TASK TO COMPLETE:
Exactly as written, output the lines below starting from the first and ending with the line that contains "will auto caculate."; omit pictures.

RECORDS FOR THE TASK:
┄┄┄┄┄┄
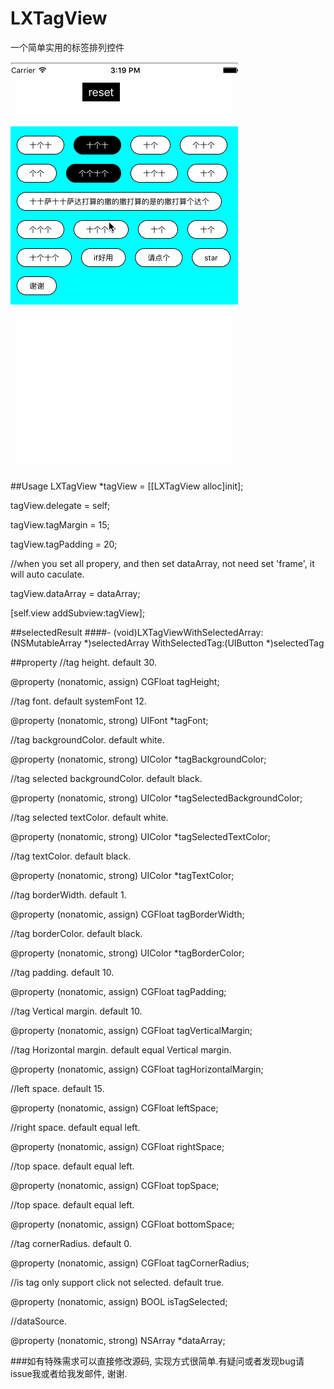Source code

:# LXTagView
一个简单实用的标签排列控件

![image](https://github.com/liuxu0718/LXTagView/blob/master/LXTagView.gif)

##Usage
LXTagView *tagView = [[LXTagView alloc]init];

tagView.delegate = self;

tagView.tagMargin = 15;

tagView.tagPadding = 20;

//when you set all propery, and then set dataArray, not need set 'frame', it will auto caculate.

tagView.dataArray = dataArray;

[self.view addSubview:tagView];


##selectedResult
####- (void)LXTagViewWithSelectedArray:(NSMutableArray *)selectedArray WithSelectedTag:(UIButton *)selectedTag

##property
//tag height. default 30.

@property (nonatomic, assign) CGFloat tagHeight;

//tag font. default systemFont 12.

@property (nonatomic, strong) UIFont *tagFont;

//tag backgroundColor. default white.

@property (nonatomic, strong) UIColor *tagBackgroundColor;

//tag selected backgroundColor. default black.

@property (nonatomic, strong) UIColor *tagSelectedBackgroundColor;

//tag selected textColor. default white.

@property (nonatomic, strong) UIColor *tagSelectedTextColor;

//tag textColor. default black.

@property (nonatomic, strong) UIColor *tagTextColor;

//tag borderWidth. default 1.

@property (nonatomic, assign) CGFloat tagBorderWidth;

//tag borderColor. default black.

@property (nonatomic, strong) UIColor *tagBorderColor;

//tag padding. default 10.

@property (nonatomic, assign) CGFloat tagPadding;

//tag Vertical margin. default 10.

@property (nonatomic, assign) CGFloat tagVerticalMargin;

//tag Horizontal margin. default equal Vertical margin.

@property (nonatomic, assign) CGFloat tagHorizontalMargin;

//left space. default 15.

@property (nonatomic, assign) CGFloat leftSpace;

//right space. default equal left.

@property (nonatomic, assign) CGFloat rightSpace;

//top space. default equal left.

@property (nonatomic, assign) CGFloat topSpace;

//top space. default equal left.

@property (nonatomic, assign) CGFloat bottomSpace;

//tag cornerRadius. default 0.

@property (nonatomic, assign) CGFloat tagCornerRadius;

//is tag only support click not selected. default true.

@property (nonatomic, assign) BOOL isTagSelected;

//dataSource.

@property (nonatomic, strong) NSArray *dataArray;

###如有特殊需求可以直接修改源码, 实现方式很简单.有疑问或者发现bug请issue我或者给我发邮件, 谢谢.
┄┄┄┄┄┄
ANSWER SPACE:
Source code

:# LXTagView
一个简单实用的标签排列控件

![image](https://github.com/liuxu0718/LXTagView/blob/master/LXTagView.gif)

##Usage
LXTagView *tagView = [[LXTagView alloc]init];

tagView.delegate = self;

tagView.tagMargin = 15;

tagView.tagPadding = 20;

//when you set all propery, and then set dataArray, not need set 'frame', it will auto caculate.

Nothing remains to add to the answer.